BEGIN

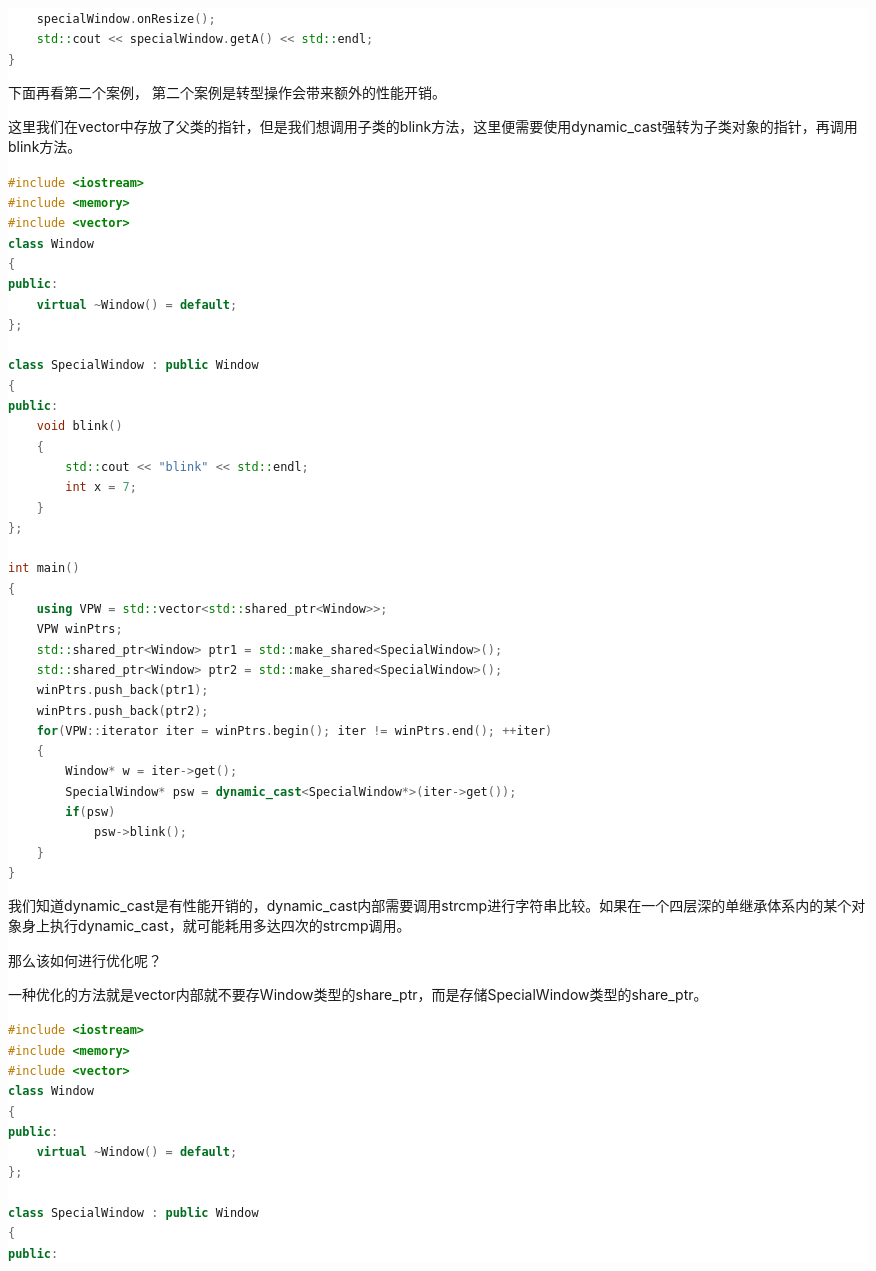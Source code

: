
 ```cpp
	specialWindow.onResize();
    std::cout << specialWindow.getA() << std::endl;
}
```

下面再看第二个案例， 第二个案例是转型操作会带来额外的性能开销。

这里我们在vector中存放了父类的指针，但是我们想调用子类的blink方法，这里便需要使用dynamic_cast强转为子类对象的指针，再调用blink方法。 

```cpp
#include <iostream>
#include <memory>
#include <vector>
class Window
{
public:
    virtual ~Window() = default;
};

class SpecialWindow : public Window
{
public:
	void blink()
	{
        std::cout << "blink" << std::endl;
		int x = 7;
	}
};

int main()
{
    using VPW = std::vector<std::shared_ptr<Window>>;
    VPW winPtrs;
    std::shared_ptr<Window> ptr1 = std::make_shared<SpecialWindow>();
    std::shared_ptr<Window> ptr2 = std::make_shared<SpecialWindow>();  
    winPtrs.push_back(ptr1);
    winPtrs.push_back(ptr2);
    for(VPW::iterator iter = winPtrs.begin(); iter != winPtrs.end(); ++iter)
    {
        Window* w = iter->get();
        SpecialWindow* psw = dynamic_cast<SpecialWindow*>(iter->get());
        if(psw)
            psw->blink();
    }     
}
```
我们知道dynamic_cast是有性能开销的，dynamic_cast内部需要调用strcmp进行字符串比较。如果在一个四层深的单继承体系内的某个对象身上执行dynamic_cast，就可能耗用多达四次的strcmp调用。

那么该如何进行优化呢？

一种优化的方法就是vector内部就不要存Window类型的share_ptr，而是存储SpecialWindow类型的share_ptr。

```cpp
#include <iostream>
#include <memory>
#include <vector>
class Window
{
public:
    virtual ~Window() = default;
};

class SpecialWindow : public Window
{
public:
```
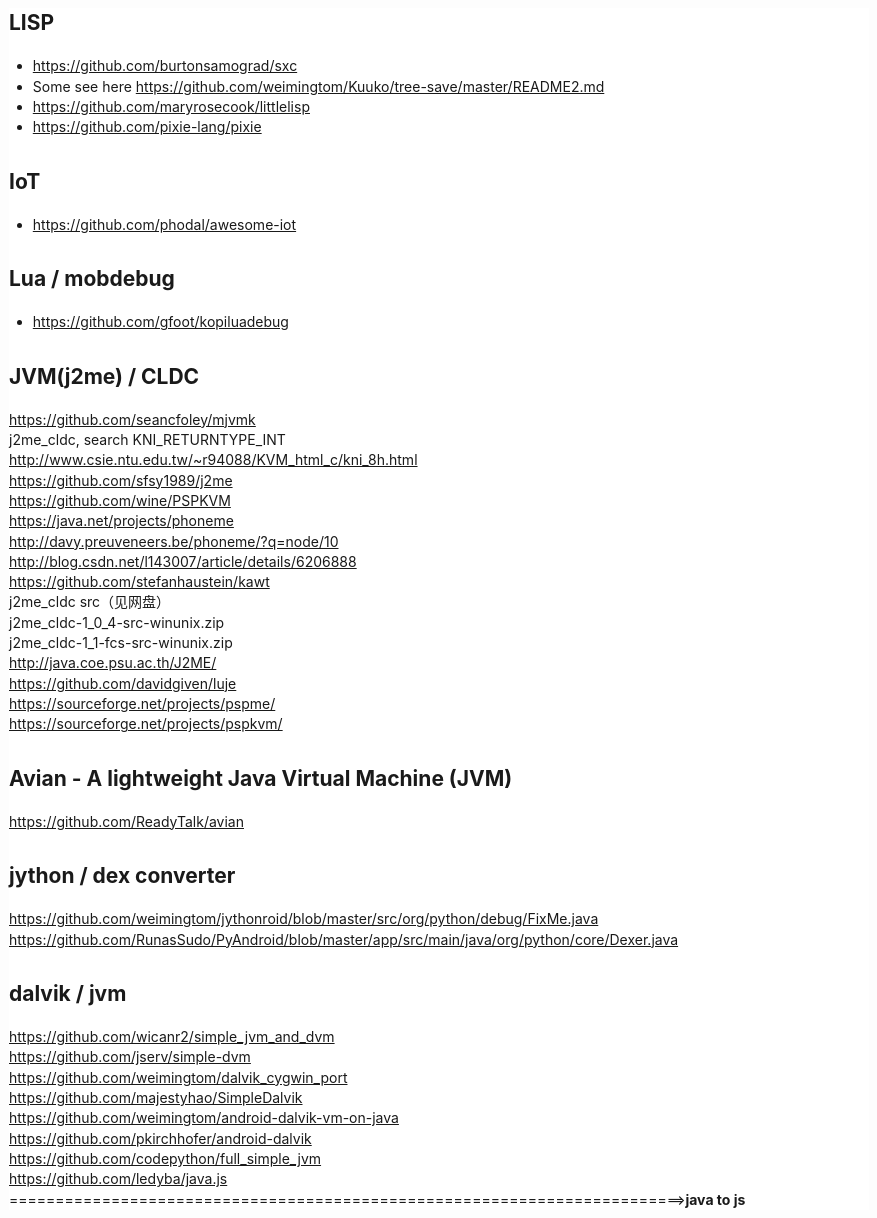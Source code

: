 ## LISP  
* https://github.com/burtonsamograd/sxc  
* Some see here https://github.com/weimingtom/Kuuko/tree-save/master/README2.md  
* https://github.com/maryrosecook/littlelisp  
* https://github.com/pixie-lang/pixie  

## IoT  
* https://github.com/phodal/awesome-iot  

## Lua / mobdebug  
* https://github.com/gfoot/kopiluadebug  

## JVM(j2me) / CLDC  
https://github.com/seancfoley/mjvmk  
j2me_cldc, search KNI_RETURNTYPE_INT  
http://www.csie.ntu.edu.tw/~r94088/KVM_html_c/kni_8h.html  
https://github.com/sfsy1989/j2me  
https://github.com/wine/PSPKVM  
https://java.net/projects/phoneme  
http://davy.preuveneers.be/phoneme/?q=node/10  
http://blog.csdn.net/l143007/article/details/6206888  
https://github.com/stefanhaustein/kawt  
j2me_cldc src（见网盘）      
j2me_cldc-1_0_4-src-winunix.zip  
j2me_cldc-1_1-fcs-src-winunix.zip  
http://java.coe.psu.ac.th/J2ME/  
https://github.com/davidgiven/luje  
https://sourceforge.net/projects/pspme/  
https://sourceforge.net/projects/pspkvm/  

## Avian - A lightweight Java Virtual Machine (JVM)  
https://github.com/ReadyTalk/avian  

## jython / dex converter  
https://github.com/weimingtom/jythonroid/blob/master/src/org/python/debug/FixMe.java  
https://github.com/RunasSudo/PyAndroid/blob/master/app/src/main/java/org/python/core/Dexer.java  

## dalvik / jvm  
https://github.com/wicanr2/simple_jvm_and_dvm  
https://github.com/jserv/simple-dvm  
https://github.com/weimingtom/dalvik_cygwin_port  
https://github.com/majestyhao/SimpleDalvik  
https://github.com/weimingtom/android-dalvik-vm-on-java  
https://github.com/pkirchhofer/android-dalvik  
https://github.com/codepython/full_simple_jvm  
https://github.com/ledyba/java.js  
=========================================================================>**java to js**  
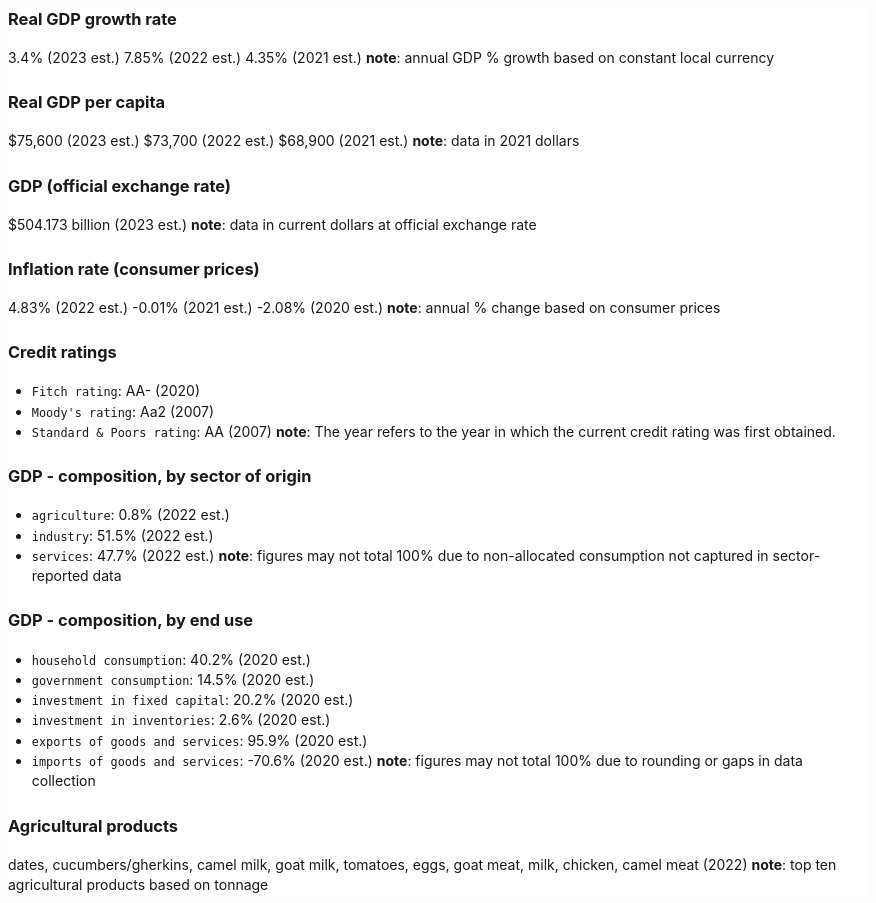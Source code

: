 ### Real GDP growth rate
3.4% (2023 est.)
7.85% (2022 est.)
4.35% (2021 est.)
**note**: annual GDP % growth based on constant local currency

### Real GDP per capita
$75,600 (2023 est.)
$73,700 (2022 est.)
$68,900 (2021 est.)
**note**: data in 2021 dollars

### GDP (official exchange rate)
$504.173 billion (2023 est.)
**note**: data in current dollars at official exchange rate

### Inflation rate (consumer prices)
4.83% (2022 est.)
-0.01% (2021 est.)
-2.08% (2020 est.)
**note**: annual % change based on consumer prices

### Credit ratings
- `Fitch rating`: AA- (2020)
- `Moody's rating`: Aa2 (2007)
- `Standard & Poors rating`: AA (2007)
**note**: The year refers to the year in which the current credit rating was first obtained.

### GDP - composition, by sector of origin
- `agriculture`: 0.8% (2022 est.)
- `industry`: 51.5% (2022 est.)
- `services`: 47.7% (2022 est.)
**note**: figures may not total 100% due to non-allocated consumption not captured in sector-reported data

### GDP - composition, by end use
- `household consumption`: 40.2% (2020 est.)
- `government consumption`: 14.5% (2020 est.)
- `investment in fixed capital`: 20.2% (2020 est.)
- `investment in inventories`: 2.6% (2020 est.)
- `exports of goods and services`: 95.9% (2020 est.)
- `imports of goods and services`: -70.6% (2020 est.)
**note**: figures may not total 100% due to rounding or gaps in data collection

### Agricultural products
dates, cucumbers/gherkins, camel milk, goat milk, tomatoes, eggs, goat meat, milk, chicken, camel meat (2022)
**note**: top ten agricultural products based on tonnage
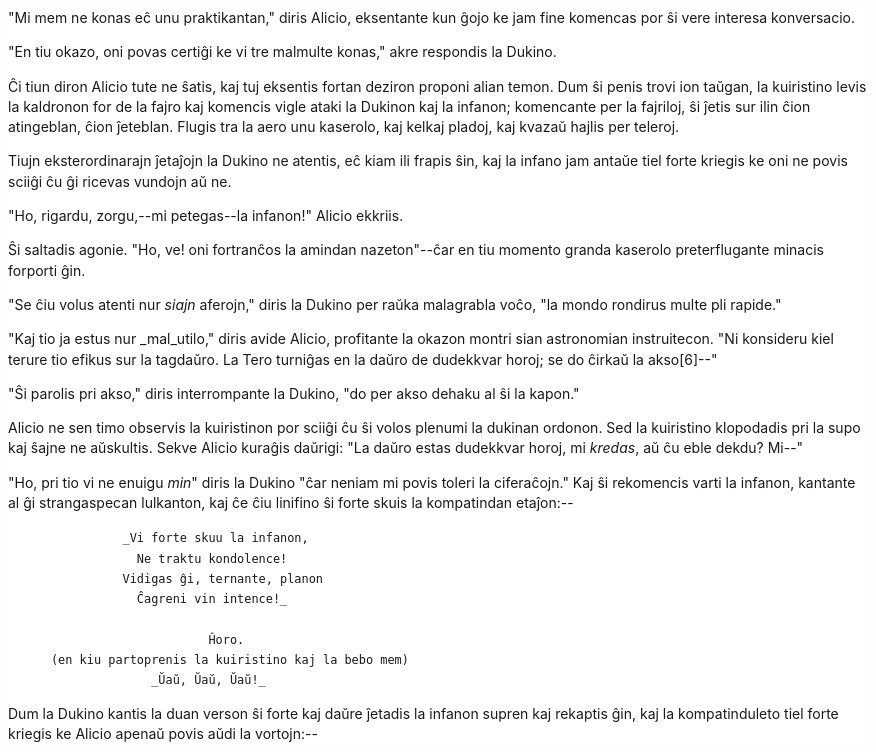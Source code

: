 "Mi mem ne konas eĉ unu praktikantan," diris Alicio, eksentante kun
ĝojo ke jam fine komencas por ŝi vere interesa konversacio.

"En tiu okazo, oni povas certiĝi ke vi tre malmulte konas," akre
respondis la Dukino.

Ĉi tiun diron Alicio tute ne ŝatis, kaj tuj eksentis fortan deziron
proponi alian temon. Dum ŝi penis trovi ion taŭgan, la kuiristino
levis la kaldronon for de la fajro kaj komencis vigle ataki la Dukinon
kaj la infanon; komencante per la fajriloj, ŝi ĵetis sur ilin ĉion
atingeblan, ĉion ĵeteblan. Flugis tra la aero unu kaserolo, kaj
kelkaj pladoj, kaj kvazaŭ hajlis per teleroj.

Tiujn eksterordinarajn ĵetaĵojn la Dukino ne atentis, eĉ kiam ili
frapis ŝin, kaj la infano jam antaŭe tiel forte kriegis ke oni ne
povis sciiĝi ĉu ĝi ricevas vundojn aŭ ne.

"Ho, rigardu, zorgu,--mi petegas--la infanon!" Alicio ekkriis.

Ŝi saltadis agonie. "Ho, ve! oni fortranĉos la amindan
nazeton"--ĉar en tiu momento granda kaserolo preterflugante minacis
forporti ĝin.

"Se ĉiu volus atenti nur _siajn_ aferojn," diris la Dukino per raŭka
malagrabla voĉo, "la mondo rondirus multe pli rapide."

"Kaj tio ja estus nur _mal_utilo," diris avide Alicio, profitante
la okazon montri sian astronomian instruitecon. "Ni konsideru kiel
terure tio efikus sur la tagdaŭro. La Tero turniĝas en la daŭro de
dudekkvar horoj; se do ĉirkaŭ la akso[6]--"

"Ŝi parolis pri akso," diris interrompante la Dukino, "do per akso
dehaku al ŝi la kapon."

Alicio ne sen timo observis la kuiristinon por sciiĝi ĉu ŝi volos
plenumi la dukinan ordonon. Sed la kuiristino klopodadis pri la supo
kaj ŝajne ne aŭskultis. Sekve Alicio kuraĝis daŭrigi: "La daŭro
estas dudekkvar horoj, mi _kredas_, aŭ ĉu eble dekdu? Mi--"

"Ho, pri tio vi ne enuigu _min_" diris la Dukino "ĉar neniam mi povis
toleri la ciferaĉojn." Kaj ŝi rekomencis varti la infanon, kantante
al ĝi strangaspecan lulkanton, kaj ĉe ĉiu linifino ŝi forte skuis
la kompatindan etaĵon:--

                    _Vi forte skuu la infanon,
                      Ne traktu kondolence!
                    Vidigas ĝi, ternante, planon
                      Ĉagreni vin intence!_

                                Ĥoro.
          (en kiu partoprenis la kuiristino kaj la bebo mem)
                        _Ŭaŭ, Ŭaŭ, Ŭaŭ!_

Dum la Dukino kantis la duan verson ŝi forte kaj daŭre ĵetadis la
infanon supren kaj rekaptis ĝin, kaj la kompatinduleto tiel forte
kriegis ke Alicio apenaŭ povis aŭdi la vortojn:--
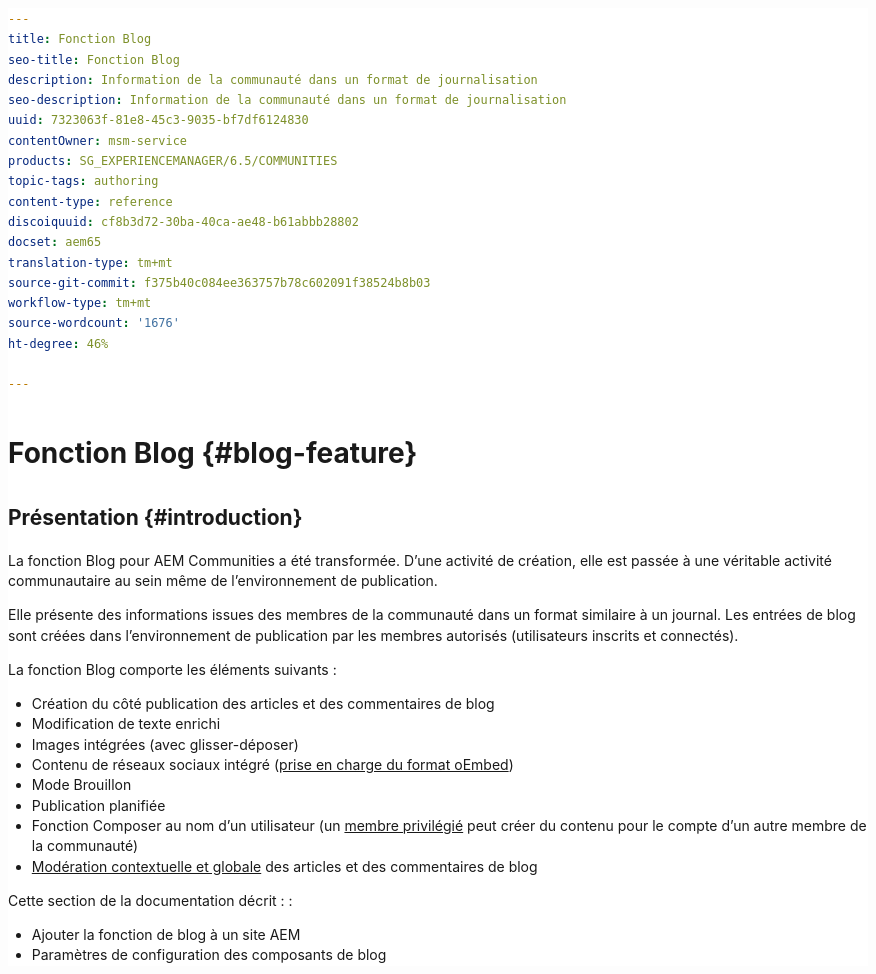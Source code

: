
 ```yaml
---
title: Fonction Blog
seo-title: Fonction Blog
description: Information de la communauté dans un format de journalisation
seo-description: Information de la communauté dans un format de journalisation
uuid: 7323063f-81e8-45c3-9035-bf7df6124830
contentOwner: msm-service
products: SG_EXPERIENCEMANAGER/6.5/COMMUNITIES
topic-tags: authoring
content-type: reference
discoiquuid: cf8b3d72-30ba-40ca-ae48-b61abbb28802
docset: aem65
translation-type: tm+mt
source-git-commit: f375b40c084ee363757b78c602091f38524b8b03
workflow-type: tm+mt
source-wordcount: '1676'
ht-degree: 46%

---
```



# Fonction Blog {#blog-feature}

## Présentation {#introduction}

La fonction Blog pour AEM Communities a été transformée. D’une activité de création, elle est passée à une véritable activité communautaire au sein même de l’environnement de publication.

Elle présente des informations issues des membres de la communauté dans un format similaire à un journal. Les entrées de blog sont créées dans l’environnement de publication par les membres autorisés (utilisateurs inscrits et connectés).

La fonction Blog comporte les éléments suivants :

* Création du côté publication des articles et des commentaires de blog
* Modification de texte enrichi
* Images intégrées (avec glisser-déposer)
* Contenu de réseaux sociaux intégré ([prise en charge du format oEmbed](/help/communities/blog-developer-basics.md#allowing-rich-media))
* Mode Brouillon
* Publication planifiée
* Fonction Composer au nom d’un utilisateur (un [membre privilégié](/help/communities/users.md#privileged-members-group) peut créer du contenu pour le compte d’un autre membre de la communauté)
* [Modération contextuelle et globale](/help/communities/moderate-ugc.md) des articles et des commentaires de blog

Cette section de la documentation décrit : :

* Ajouter la fonction de blog à un site AEM
* Paramètres de configuration des composants de blog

END

Search the entries for the string "based" and return each line where it turns up.

• **Expected answer**
**note**: annual GDP % growth based on constant local currency
**note**: annual % change based on consumer prices
**note**: top ten agricultural products based on tonnage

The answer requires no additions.